De cierta manera, La diáspora (1989/2018), de Horacio Castellanos Moya, es una novela fragmentada, o mejor que elude cierta forma. Esto, tal vez, venga ya sugerido por la idea que “la diáspora” evoca. Con esto, claro, no sólo se evoca a los grupos desplazados y hechos emigrar a la fuerza, sino también a las esporas: cuerpos que eluden la forma que se dispersan para adquirir por sí mismos novedad y permanencia. La diáspora no es sólo, entonces, la fuga de los expulsados, sino también la línea de fuga de aquello que permanece informe. Las cuatro partes que forman la novela se centran en formas específicas de narrar y también en perspectivas diferentes sobre el conflicto armado en Centroamérica, en especial en El Salvador. En cierto sentido, las historias de Juan Carlos, Quique, los periodistas de la tercera parte y el Turco son todas narraciones que intentarían responder a la pregunta que le hace Rita en las oficinas de la ACNUR (la agencia de solidaridad internacional que gestiona la migración de refugiados políticos) a Juan Carlos: “¿Y por qué tronaste?” (28).
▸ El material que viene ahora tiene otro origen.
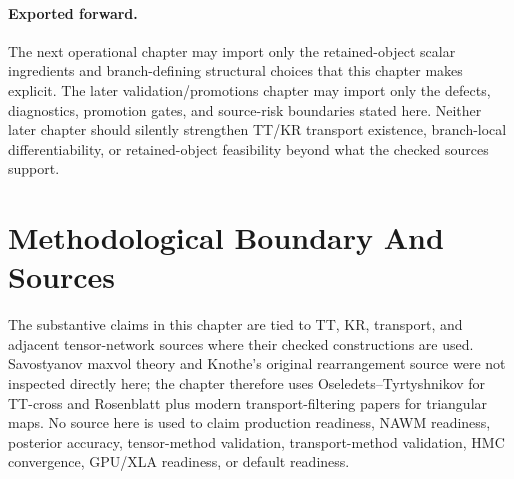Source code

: \paragraph{Exported forward.}
The next operational chapter may import only the retained-object scalar
ingredients and branch-defining structural choices that this chapter makes
explicit.  The later validation/promotions chapter may import only the defects,
diagnostics, promotion gates, and source-risk boundaries stated here.  Neither
later chapter should silently strengthen TT/KR transport existence,
branch-local differentiability, or retained-object feasibility beyond what the
checked sources support.

\section{Methodological Boundary And Sources}
\label{sec:bf-hd-ptt-boundary}

The substantive claims in this chapter are tied to TT, KR, transport, and
adjacent tensor-network sources where their checked constructions are used.
Savostyanov maxvol theory and Knothe's original rearrangement source were not
inspected directly here; the chapter therefore uses Oseledets--Tyrtyshnikov for
TT-cross and Rosenblatt plus modern transport-filtering papers for triangular
maps.  No source here is used to claim production readiness, NAWM readiness,
posterior accuracy, tensor-method validation, transport-method validation, HMC
convergence, GPU/XLA readiness, or default readiness.
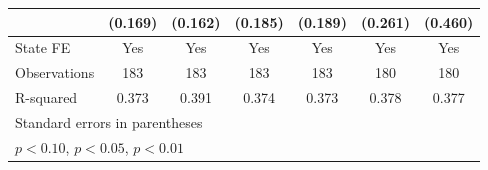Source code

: {\begin{tabular}{l*{6}{c}}
                    &     (0.169)         &     (0.162)         &     (0.185)         &     (0.189)         &     (0.261)         &     (0.460)         \\
\midrule
State FE            &         Yes         &         Yes         &         Yes         &         Yes         &         Yes         &         Yes         \\
Observations        &         183         &         183         &         183         &         183         &         180         &         180         \\
R-squared           &       0.373         &       0.391         &       0.374         &       0.373         &       0.378         &       0.377         \\
\bottomrule
\multicolumn{7}{l}{\footnotesize Standard errors in parentheses}\\
\multicolumn{7}{l}{\footnotesize \sym{*} \(p<0.10\), \sym{**} \(p<0.05\), \sym{***} \(p<0.01\)}\\
\end{tabular}
}
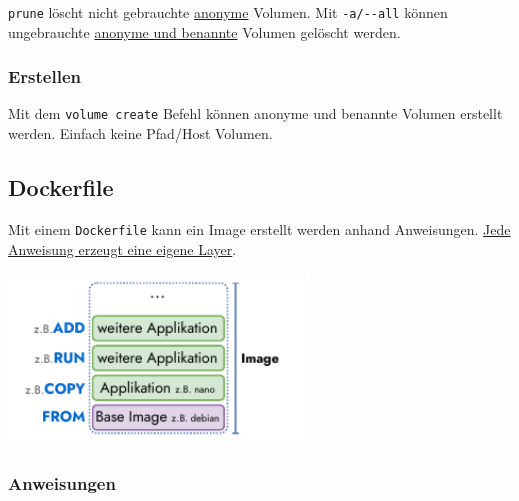 \documentclass[
  10pt,
  a4paper,
]{article}
\newenvironment{Shaded}{}{}
\newcommand{\ExtensionTok}[1]{\textcolor[rgb]{0.84,0.23,0.29}{\textbf{#1}}}
\newcommand{\NormalTok}[1]{\textcolor[rgb]{0.14,0.16,0.18}{#1}}
\newcommand{\PreprocessorTok}[1]{\textcolor[rgb]{0.84,0.23,0.29}{#1}}
\newcommand{\SpecialStringTok}[1]{\textcolor[rgb]{0.01,0.18,0.38}{#1}}
\begin{document}
\begin{multicols*}{2}
\texttt{prune} löscht nicht gebrauchte \ul{anonyme} Volumen. Mit
\texttt{-a/-\/-all} können ungebrauchte \ul{anonyme und benannte}
Volumen gelöscht werden.

\begin{Shaded}
\end{Shaded}

\subsubsection{\texorpdfstring{{\small \faTerminal\hspace{1mm}}
Erstellen}{ Erstellen}}\label{erstellen}

Mit dem \texttt{volume\ create} Befehl können anonyme und benannte
Volumen erstellt werden. Einfach keine Pfad/Host Volumen.

\begin{Shaded}
\end{Shaded}

\subsection{Dockerfile}\label{dockerfile}

Mit einem \faFile[regular] \texttt{Dockerfile} kann ein Image erstellt
werden anhand Anweisungen. \ul{Jede Anweisung erzeugt eine eigene
Layer}.

\begin{center}
\includegraphics[width=8cm,height=\textheight]{images/docker/dockerfile_image.pdf}
\end{center}

\subsubsection{Anweisungen}\label{anweisungen}


\end{multicols*}
\end{document}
Así, cada personaje tronó, como tronó la guerrilla en el Salvador, como tronaron las crisis económicas en los ochenta en todo el mundo. 

Después de tronar, reventar cada parte del relato es, así, una “novella”: textos que se preguntan ¿cómo es que las cosas llegaron a ser lo que son?, ¿cómo llegamos aquí? Para Juan Carlos, por ejemplo, luego de la muerte de los líderes del partido en el Salvador, “algo se había roto dentro de [él]. Ya no se trataba únicamente —como él sostendría más tarde— de que en el Partido se había generado una situación de desconfianza intolerable” (108). El hecho es que por más que cada parte de La diáspora ofrezca posibles respuestas para señalar qué sucede luego de que las cosas “truenan”, no hay una única narrativa para describir las líneas de fuga que sigue cada fragmento luego del “truene”. Para Juan Carlos la vida estaba por convertirse en la búsqueda de seguridad, “una manera de pasar vegetando” (36), una manera de diferir su muerte. Por su parte, para Quique luego de que reviente la guerrilla para él, todo lo que vendría después sería “un nuevo aprendizaje, de interiorizar las mañas de la ciudad” (81) y también del trabajo. Para los periodistas, el reventar de las cosas es la oportunidad de dar una nueva verdad y contar el “Crimen y suicidio en El Salvador. Intimidades de una pugna revolucionaria” (119) a cambio de fama. Finalmente, para el Turco, todo revienta, una vez más, luego de que en su trabajo ya no le fíen bebida. El Turco experimenta el terror de “las escalofriantes consecuencias de que los contadores se estén apoderando del mundo” (131). Precisamente, este terror de contar, en sus dos acepciones, es de lo que rehuiría La diáspora. En otras palabras, Castellanos Moya pone en juego la imposibilidad de poder contarlo todo.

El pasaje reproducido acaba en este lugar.